Disparities in results between an original and a translated instrument can be attributed to the translation procedure, where terms and definitions used can change the meaning of the questions. Disparities can also emerge due to cultural differences (21). We took these factors into account in the translation process, and the objective was that the instrument should be equivalent to the original version. Similarity in expression and meaning means semantic equivalence (18, 20), and comparison of the original and the back-translated version of the form showed a satisfactory degree of such equivalence. The original factor solution that constitutes the five dimensions of the instrument was partly reflected in the subsequent results.
The sample size of 147 participants may affect the results of the instrument’s construct validity. According to Field (23), a stable factor solution is found in samples with more than 300 participants, and factors with a low factor loading should be interpreted with caution in small samples (23). Other recommendations indicate that there should be at least three participants per variable, where ten respondents per variable is considered to be a good basis for analysis (18).
In our study, the ratio was 3.3 participants per variable, which is within the lowest recommended limit. In addition, the KMO test showed that the sample had an above average degree of sufficiency, and the analysis was therefore justified (23). The size of the sample should nevertheless be taken into consideration when assessing the factor structure and stability thereof. Lindhardt et al. conducted the factor analysis of the original version in a sample of 158 participants (17), and we cannot therefore rule out that the disparities in the factor solutions may be attributed to the sample size in both studies.
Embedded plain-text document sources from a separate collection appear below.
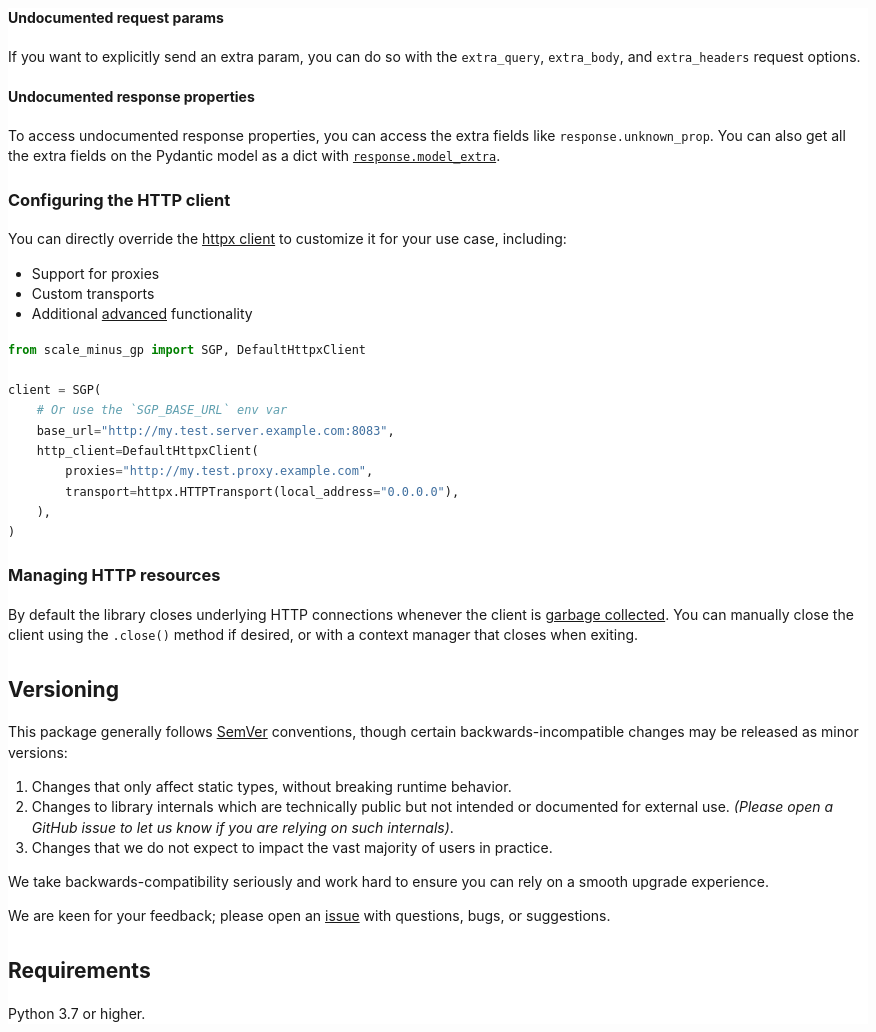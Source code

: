 #### Undocumented request params

If you want to explicitly send an extra param, you can do so with the `extra_query`, `extra_body`, and `extra_headers` request
options.

#### Undocumented response properties

To access undocumented response properties, you can access the extra fields like `response.unknown_prop`. You
can also get all the extra fields on the Pydantic model as a dict with
[`response.model_extra`](https://docs.pydantic.dev/latest/api/base_model/#pydantic.BaseModel.model_extra).

### Configuring the HTTP client

You can directly override the [httpx client](https://www.python-httpx.org/api/#client) to customize it for your use case, including:

- Support for proxies
- Custom transports
- Additional [advanced](https://www.python-httpx.org/advanced/clients/) functionality

```python
from scale_minus_gp import SGP, DefaultHttpxClient

client = SGP(
    # Or use the `SGP_BASE_URL` env var
    base_url="http://my.test.server.example.com:8083",
    http_client=DefaultHttpxClient(
        proxies="http://my.test.proxy.example.com",
        transport=httpx.HTTPTransport(local_address="0.0.0.0"),
    ),
)
```

### Managing HTTP resources

By default the library closes underlying HTTP connections whenever the client is [garbage collected](https://docs.python.org/3/reference/datamodel.html#object.__del__). You can manually close the client using the `.close()` method if desired, or with a context manager that closes when exiting.

## Versioning

This package generally follows [SemVer](https://semver.org/spec/v2.0.0.html) conventions, though certain backwards-incompatible changes may be released as minor versions:

1. Changes that only affect static types, without breaking runtime behavior.
2. Changes to library internals which are technically public but not intended or documented for external use. _(Please open a GitHub issue to let us know if you are relying on such internals)_.
3. Changes that we do not expect to impact the vast majority of users in practice.

We take backwards-compatibility seriously and work hard to ensure you can rely on a smooth upgrade experience.

We are keen for your feedback; please open an [issue](https://www.github.com/scaleapi/sgp-python/issues) with questions, bugs, or suggestions.

## Requirements

Python 3.7 or higher.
We translated the Family Collaboration Scale (FCS) instrument from Danish to Norwegian according to international criteria. The Norwegian version is considered to have satisfactory reliability, and experts and pre-test participants judged its content validity to be good. Our analyses of construct validity showed that the factor structure partly corresponds to the five original dimensions.
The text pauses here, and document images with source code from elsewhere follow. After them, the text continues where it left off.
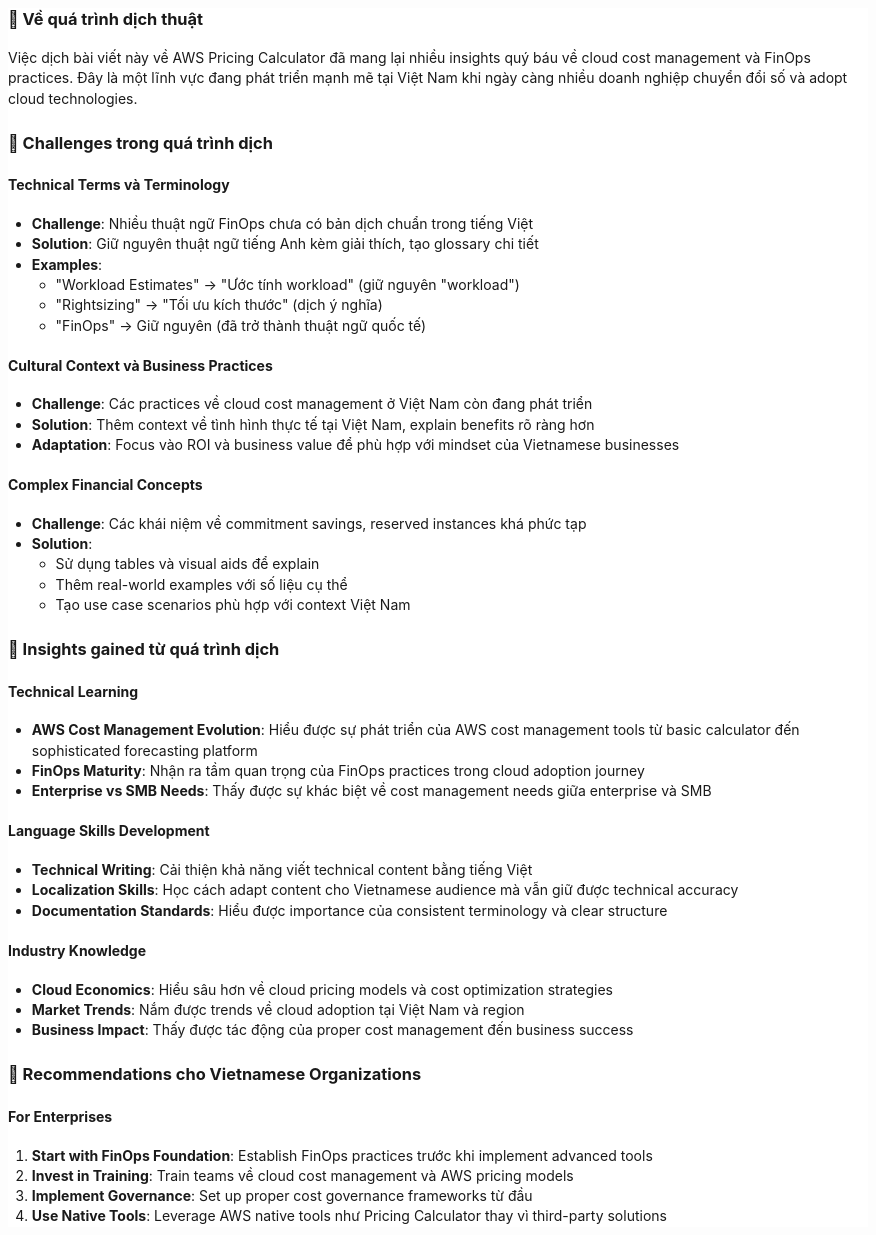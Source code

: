 ### 🎯 Về quá trình dịch thuật

Việc dịch bài viết này về AWS Pricing Calculator đã mang lại nhiều insights quý báu về cloud cost management và FinOps practices. Đây là một lĩnh vực đang phát triển mạnh mẽ tại Việt Nam khi ngày càng nhiều doanh nghiệp chuyển đổi số và adopt cloud technologies.

### 🔧 Challenges trong quá trình dịch

#### **Technical Terms và Terminology**
- **Challenge**: Nhiều thuật ngữ FinOps chưa có bản dịch chuẩn trong tiếng Việt
- **Solution**: Giữ nguyên thuật ngữ tiếng Anh kèm giải thích, tạo glossary chi tiết
- **Examples**: 
  - "Workload Estimates" → "Ước tính workload" (giữ nguyên "workload")
  - "Rightsizing" → "Tối ưu kích thước" (dịch ý nghĩa)
  - "FinOps" → Giữ nguyên (đã trở thành thuật ngữ quốc tế)

#### **Cultural Context và Business Practices**
- **Challenge**: Các practices về cloud cost management ở Việt Nam còn đang phát triển
- **Solution**: Thêm context về tình hình thực tế tại Việt Nam, explain benefits rõ ràng hơn
- **Adaptation**: Focus vào ROI và business value để phù hợp với mindset của Vietnamese businesses

#### **Complex Financial Concepts**
- **Challenge**: Các khái niệm về commitment savings, reserved instances khá phức tạp
- **Solution**: 
  - Sử dụng tables và visual aids để explain
  - Thêm real-world examples với số liệu cụ thể
  - Tạo use case scenarios phù hợp với context Việt Nam

### 🌟 Insights gained từ quá trình dịch

#### **Technical Learning**
- **AWS Cost Management Evolution**: Hiểu được sự phát triển của AWS cost management tools từ basic calculator đến sophisticated forecasting platform
- **FinOps Maturity**: Nhận ra tầm quan trọng của FinOps practices trong cloud adoption journey
- **Enterprise vs SMB Needs**: Thấy được sự khác biệt về cost management needs giữa enterprise và SMB

#### **Language Skills Development**
- **Technical Writing**: Cải thiện khả năng viết technical content bằng tiếng Việt
- **Localization Skills**: Học cách adapt content cho Vietnamese audience mà vẫn giữ được technical accuracy
- **Documentation Standards**: Hiểu được importance của consistent terminology và clear structure

#### **Industry Knowledge**
- **Cloud Economics**: Hiểu sâu hơn về cloud pricing models và cost optimization strategies
- **Market Trends**: Nắm được trends về cloud adoption tại Việt Nam và region
- **Business Impact**: Thấy được tác động của proper cost management đến business success

### 🚀 Recommendations cho Vietnamese Organizations

#### **For Enterprises**
1. **Start with FinOps Foundation**: Establish FinOps practices trước khi implement advanced tools
2. **Invest in Training**: Train teams về cloud cost management và AWS pricing models
3. **Implement Governance**: Set up proper cost governance frameworks từ đầu
4. **Use Native Tools**: Leverage AWS native tools như Pricing Calculator thay vì third-party solutions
Certain questions differed by not being included in their original dimension, by creating new factors or by emanating from the analysis. The instrument should therefore be tested in a larger heterogeneous sample, and a confirmatory factor analysis should be performed in order to test the hypothetical relationships between the questionnaire’s original dimensions before further use.
According to the recommendation from the author of the questionnaire, a short version should be devised for the oldest family members (17). In order to expand the area of application of the instrument, consideration should be given to adapting and testing the FCS on different relative groups to those included in this study, such as relatives of patients who have been admitted to hospital for surgical treatment or intensive treatment.